* [Problem requirements]
In the entries below, the lines from the one with "my calendar easily." through the one with "Moreover, I want" are to be copied exactly; both ends count.

* [Source material]
★ ★ ★ ★ ★ ★ ★

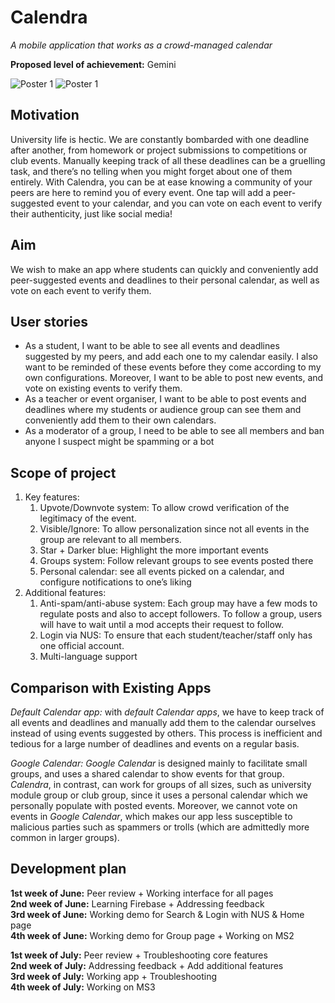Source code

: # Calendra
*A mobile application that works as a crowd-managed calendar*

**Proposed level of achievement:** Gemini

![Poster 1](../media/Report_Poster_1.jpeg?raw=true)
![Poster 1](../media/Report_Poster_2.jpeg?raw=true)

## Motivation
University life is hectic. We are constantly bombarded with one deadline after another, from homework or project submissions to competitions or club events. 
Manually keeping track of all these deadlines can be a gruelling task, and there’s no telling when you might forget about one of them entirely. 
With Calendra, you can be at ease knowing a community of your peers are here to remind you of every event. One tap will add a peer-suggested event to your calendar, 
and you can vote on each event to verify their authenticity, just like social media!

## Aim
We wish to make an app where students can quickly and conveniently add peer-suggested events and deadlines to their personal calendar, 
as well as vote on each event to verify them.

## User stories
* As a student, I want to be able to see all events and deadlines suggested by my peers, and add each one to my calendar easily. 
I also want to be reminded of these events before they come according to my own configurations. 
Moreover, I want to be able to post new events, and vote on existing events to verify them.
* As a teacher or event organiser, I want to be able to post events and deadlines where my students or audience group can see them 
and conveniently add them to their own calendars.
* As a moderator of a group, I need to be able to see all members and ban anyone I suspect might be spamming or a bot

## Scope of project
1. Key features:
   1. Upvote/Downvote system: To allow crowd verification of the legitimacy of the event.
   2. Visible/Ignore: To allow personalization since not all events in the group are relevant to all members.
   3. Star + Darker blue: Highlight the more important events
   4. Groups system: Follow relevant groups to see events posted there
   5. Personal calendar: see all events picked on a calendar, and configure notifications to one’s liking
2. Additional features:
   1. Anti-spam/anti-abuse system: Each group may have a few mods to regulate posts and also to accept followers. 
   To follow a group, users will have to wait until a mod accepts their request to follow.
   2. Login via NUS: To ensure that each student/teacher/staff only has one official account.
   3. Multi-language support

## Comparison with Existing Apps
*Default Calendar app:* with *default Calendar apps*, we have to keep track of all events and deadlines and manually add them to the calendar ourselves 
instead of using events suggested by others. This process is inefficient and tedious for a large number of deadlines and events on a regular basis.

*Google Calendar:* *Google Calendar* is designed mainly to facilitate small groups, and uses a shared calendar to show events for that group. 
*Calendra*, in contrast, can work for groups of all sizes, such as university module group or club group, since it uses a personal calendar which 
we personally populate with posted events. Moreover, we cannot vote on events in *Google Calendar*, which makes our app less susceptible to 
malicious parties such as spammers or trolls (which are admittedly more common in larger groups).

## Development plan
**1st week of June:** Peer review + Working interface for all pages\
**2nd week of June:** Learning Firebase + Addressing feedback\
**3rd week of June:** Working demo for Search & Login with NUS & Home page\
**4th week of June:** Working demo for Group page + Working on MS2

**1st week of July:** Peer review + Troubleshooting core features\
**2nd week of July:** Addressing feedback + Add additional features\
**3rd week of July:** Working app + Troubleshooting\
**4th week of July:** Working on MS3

★ ★ ★ ★ ★ ★ ★

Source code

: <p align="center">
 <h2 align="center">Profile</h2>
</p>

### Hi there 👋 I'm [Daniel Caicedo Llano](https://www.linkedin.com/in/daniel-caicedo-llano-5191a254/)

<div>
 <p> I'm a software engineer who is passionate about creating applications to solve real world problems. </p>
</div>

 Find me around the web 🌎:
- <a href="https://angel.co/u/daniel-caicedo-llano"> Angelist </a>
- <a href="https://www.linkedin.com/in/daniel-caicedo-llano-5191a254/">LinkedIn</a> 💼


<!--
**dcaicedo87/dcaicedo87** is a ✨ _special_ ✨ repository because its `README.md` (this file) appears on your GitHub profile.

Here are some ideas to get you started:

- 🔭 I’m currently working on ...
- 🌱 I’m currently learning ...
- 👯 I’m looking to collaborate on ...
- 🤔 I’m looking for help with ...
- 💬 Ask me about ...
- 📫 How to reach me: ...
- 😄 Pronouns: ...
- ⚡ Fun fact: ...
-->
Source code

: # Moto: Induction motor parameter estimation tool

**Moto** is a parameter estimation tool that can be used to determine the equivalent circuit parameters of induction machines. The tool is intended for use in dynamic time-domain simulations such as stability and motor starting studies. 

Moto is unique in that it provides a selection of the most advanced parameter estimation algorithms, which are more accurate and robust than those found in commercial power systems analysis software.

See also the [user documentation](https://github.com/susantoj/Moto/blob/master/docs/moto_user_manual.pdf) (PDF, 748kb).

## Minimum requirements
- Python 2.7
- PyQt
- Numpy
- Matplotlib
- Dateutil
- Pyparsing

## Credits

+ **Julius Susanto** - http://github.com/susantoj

★ ★ ★ ★ ★ ★ ★

* [Exercise output]
* As a student, I want to be able to see all events and deadlines suggested by my peers, and add each one to my calendar easily. 
I also want to be reminded of these events before they come according to my own configurations. 
Moreover, I want to be able to post new events, and vote on existing events to verify them.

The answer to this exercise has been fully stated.